[Saved data entries]
»»

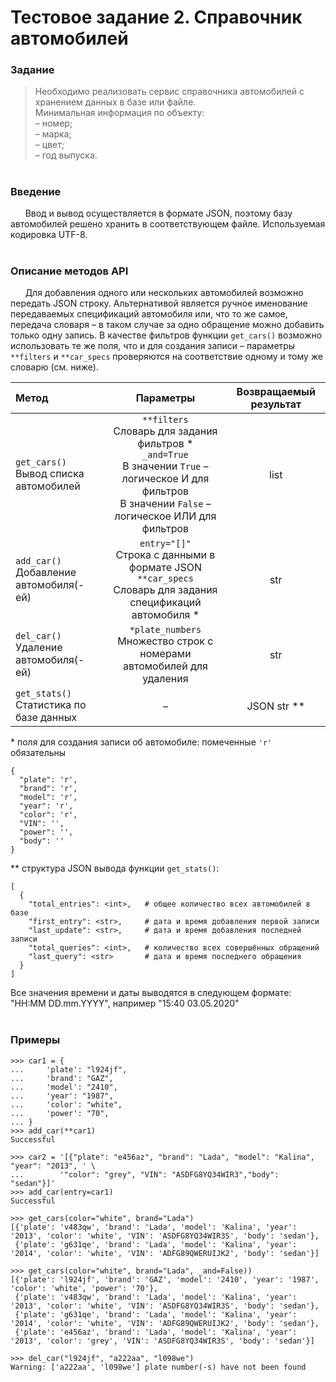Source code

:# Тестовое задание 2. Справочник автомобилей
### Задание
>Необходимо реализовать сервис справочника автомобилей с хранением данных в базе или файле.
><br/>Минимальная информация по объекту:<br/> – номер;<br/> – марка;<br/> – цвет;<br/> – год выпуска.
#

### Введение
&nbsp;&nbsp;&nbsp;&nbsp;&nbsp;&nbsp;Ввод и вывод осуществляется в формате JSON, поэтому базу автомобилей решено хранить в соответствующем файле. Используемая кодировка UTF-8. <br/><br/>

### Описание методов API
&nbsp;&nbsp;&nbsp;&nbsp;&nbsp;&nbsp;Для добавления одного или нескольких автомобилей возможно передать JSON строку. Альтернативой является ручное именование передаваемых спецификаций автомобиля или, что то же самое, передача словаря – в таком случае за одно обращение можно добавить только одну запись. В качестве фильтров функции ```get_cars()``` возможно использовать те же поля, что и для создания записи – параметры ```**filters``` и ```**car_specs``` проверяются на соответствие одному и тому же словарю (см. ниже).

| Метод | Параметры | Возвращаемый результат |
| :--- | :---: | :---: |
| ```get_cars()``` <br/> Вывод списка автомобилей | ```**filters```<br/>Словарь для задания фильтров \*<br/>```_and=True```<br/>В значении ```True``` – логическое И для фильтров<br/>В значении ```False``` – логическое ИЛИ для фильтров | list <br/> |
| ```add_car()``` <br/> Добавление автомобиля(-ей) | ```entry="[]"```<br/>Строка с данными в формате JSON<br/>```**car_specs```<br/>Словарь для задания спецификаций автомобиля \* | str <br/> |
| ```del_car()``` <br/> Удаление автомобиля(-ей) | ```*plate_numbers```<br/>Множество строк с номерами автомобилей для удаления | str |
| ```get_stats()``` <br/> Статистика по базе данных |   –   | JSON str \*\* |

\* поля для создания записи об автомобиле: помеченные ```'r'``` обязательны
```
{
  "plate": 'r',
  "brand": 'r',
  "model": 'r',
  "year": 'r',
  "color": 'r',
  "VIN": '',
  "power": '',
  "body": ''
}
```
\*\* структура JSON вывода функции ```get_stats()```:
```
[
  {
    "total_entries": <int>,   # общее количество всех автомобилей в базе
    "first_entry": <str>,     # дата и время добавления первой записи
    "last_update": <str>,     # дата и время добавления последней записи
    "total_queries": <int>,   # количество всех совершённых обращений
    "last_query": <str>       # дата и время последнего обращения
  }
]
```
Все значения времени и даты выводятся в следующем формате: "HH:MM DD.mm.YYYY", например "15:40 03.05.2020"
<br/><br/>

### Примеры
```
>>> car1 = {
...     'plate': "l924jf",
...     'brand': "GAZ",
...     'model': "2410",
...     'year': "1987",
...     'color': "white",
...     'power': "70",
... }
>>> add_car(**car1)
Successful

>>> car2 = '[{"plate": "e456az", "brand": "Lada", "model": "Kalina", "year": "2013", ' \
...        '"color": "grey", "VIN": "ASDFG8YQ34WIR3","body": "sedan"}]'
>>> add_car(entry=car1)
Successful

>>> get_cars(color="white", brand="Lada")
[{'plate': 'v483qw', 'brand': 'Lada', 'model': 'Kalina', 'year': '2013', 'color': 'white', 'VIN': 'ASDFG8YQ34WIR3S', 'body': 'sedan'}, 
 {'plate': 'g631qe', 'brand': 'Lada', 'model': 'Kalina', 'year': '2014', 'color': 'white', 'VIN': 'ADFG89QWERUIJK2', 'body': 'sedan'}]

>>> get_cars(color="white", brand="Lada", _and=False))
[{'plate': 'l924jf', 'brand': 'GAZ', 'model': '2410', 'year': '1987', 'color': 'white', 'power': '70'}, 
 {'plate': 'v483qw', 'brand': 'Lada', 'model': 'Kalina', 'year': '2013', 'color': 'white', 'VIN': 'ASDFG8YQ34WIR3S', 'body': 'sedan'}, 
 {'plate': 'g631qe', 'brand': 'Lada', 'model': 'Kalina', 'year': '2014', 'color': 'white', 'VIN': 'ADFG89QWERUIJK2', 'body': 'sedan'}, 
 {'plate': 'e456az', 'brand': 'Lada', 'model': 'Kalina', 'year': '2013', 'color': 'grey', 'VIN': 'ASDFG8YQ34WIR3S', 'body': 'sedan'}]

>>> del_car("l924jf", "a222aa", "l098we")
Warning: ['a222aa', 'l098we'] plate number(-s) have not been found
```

««

**Problem details**:
Copy out all the data exactly, skipping the pictures.

**Output below**:
Source code

:# Тестовое задание 2. Справочник автомобилей
### Задание
>Необходимо реализовать сервис справочника автомобилей с хранением данных в базе или файле.
><br/>Минимальная информация по объекту:<br/> – номер;<br/> – марка;<br/> – цвет;<br/> – год выпуска.
#

### Введение
&nbsp;&nbsp;&nbsp;&nbsp;&nbsp;&nbsp;Ввод и вывод осуществляется в формате JSON, поэтому базу автомобилей решено хранить в соответствующем файле. Используемая кодировка UTF-8. <br/><br/>

### Описание методов API
&nbsp;&nbsp;&nbsp;&nbsp;&nbsp;&nbsp;Для добавления одного или нескольких автомобилей возможно передать JSON строку. Альтернативой является ручное именование передаваемых спецификаций автомобиля или, что то же самое, передача словаря – в таком случае за одно обращение можно добавить только одну запись. В качестве фильтров функции ```get_cars()``` возможно использовать те же поля, что и для создания записи – параметры ```**filters``` и ```**car_specs``` проверяются на соответствие одному и тому же словарю (см. ниже).

| Метод | Параметры | Возвращаемый результат |
| :--- | :---: | :---: |
| ```get_cars()``` <br/> Вывод списка автомобилей | ```**filters```<br/>Словарь для задания фильтров \*<br/>```_and=True```<br/>В значении ```True``` – логическое И для фильтров<br/>В значении ```False``` – логическое ИЛИ для фильтров | list <br/> |
| ```add_car()``` <br/> Добавление автомобиля(-ей) | ```entry="[]"```<br/>Строка с данными в формате JSON<br/>```**car_specs```<br/>Словарь для задания спецификаций автомобиля \* | str <br/> |
| ```del_car()``` <br/> Удаление автомобиля(-ей) | ```*plate_numbers```<br/>Множество строк с номерами автомобилей для удаления | str |
| ```get_stats()``` <br/> Статистика по базе данных |   –   | JSON str \*\* |

\* поля для создания записи об автомобиле: помеченные ```'r'``` обязательны
```
{
  "plate": 'r',
  "brand": 'r',
  "model": 'r',
  "year": 'r',
  "color": 'r',
  "VIN": '',
  "power": '',
  "body": ''
}
```
\*\* структура JSON вывода функции ```get_stats()```:
```
[
  {
    "total_entries": <int>,   # общее количество всех автомобилей в базе
    "first_entry": <str>,     # дата и время добавления первой записи
    "last_update": <str>,     # дата и время добавления последней записи
    "total_queries": <int>,   # количество всех совершённых обращений
    "last_query": <str>       # дата и время последнего обращения
  }
]
```
Все значения времени и даты выводятся в следующем формате: "HH:MM DD.mm.YYYY", например "15:40 03.05.2020"
<br/><br/>

### Примеры
```
>>> car1 = {
...     'plate': "l924jf",
...     'brand': "GAZ",
...     'model': "2410",
...     'year': "1987",
...     'color': "white",
...     'power': "70",
... }
>>> add_car(**car1)
Successful

>>> car2 = '[{"plate": "e456az", "brand": "Lada", "model": "Kalina", "year": "2013", ' \
...        '"color": "grey", "VIN": "ASDFG8YQ34WIR3","body": "sedan"}]'
>>> add_car(entry=car1)
Successful

>>> get_cars(color="white", brand="Lada")
[{'plate': 'v483qw', 'brand': 'Lada', 'model': 'Kalina', 'year': '2013', 'color': 'white', 'VIN': 'ASDFG8YQ34WIR3S', 'body': 'sedan'}, 
 {'plate': 'g631qe', 'brand': 'Lada', 'model': 'Kalina', 'year': '2014', 'color': 'white', 'VIN': 'ADFG89QWERUIJK2', 'body': 'sedan'}]

>>> get_cars(color="white", brand="Lada", _and=False))
[{'plate': 'l924jf', 'brand': 'GAZ', 'model': '2410', 'year': '1987', 'color': 'white', 'power': '70'}, 
 {'plate': 'v483qw', 'brand': 'Lada', 'model': 'Kalina', 'year': '2013', 'color': 'white', 'VIN': 'ASDFG8YQ34WIR3S', 'body': 'sedan'}, 
 {'plate': 'g631qe', 'brand': 'Lada', 'model': 'Kalina', 'year': '2014', 'color': 'white', 'VIN': 'ADFG89QWERUIJK2', 'body': 'sedan'}, 
 {'plate': 'e456az', 'brand': 'Lada', 'model': 'Kalina', 'year': '2013', 'color': 'grey', 'VIN': 'ASDFG8YQ34WIR3S', 'body': 'sedan'}]

>>> del_car("l924jf", "a222aa", "l098we")
Warning: ['a222aa', 'l098we'] plate number(-s) have not been found
```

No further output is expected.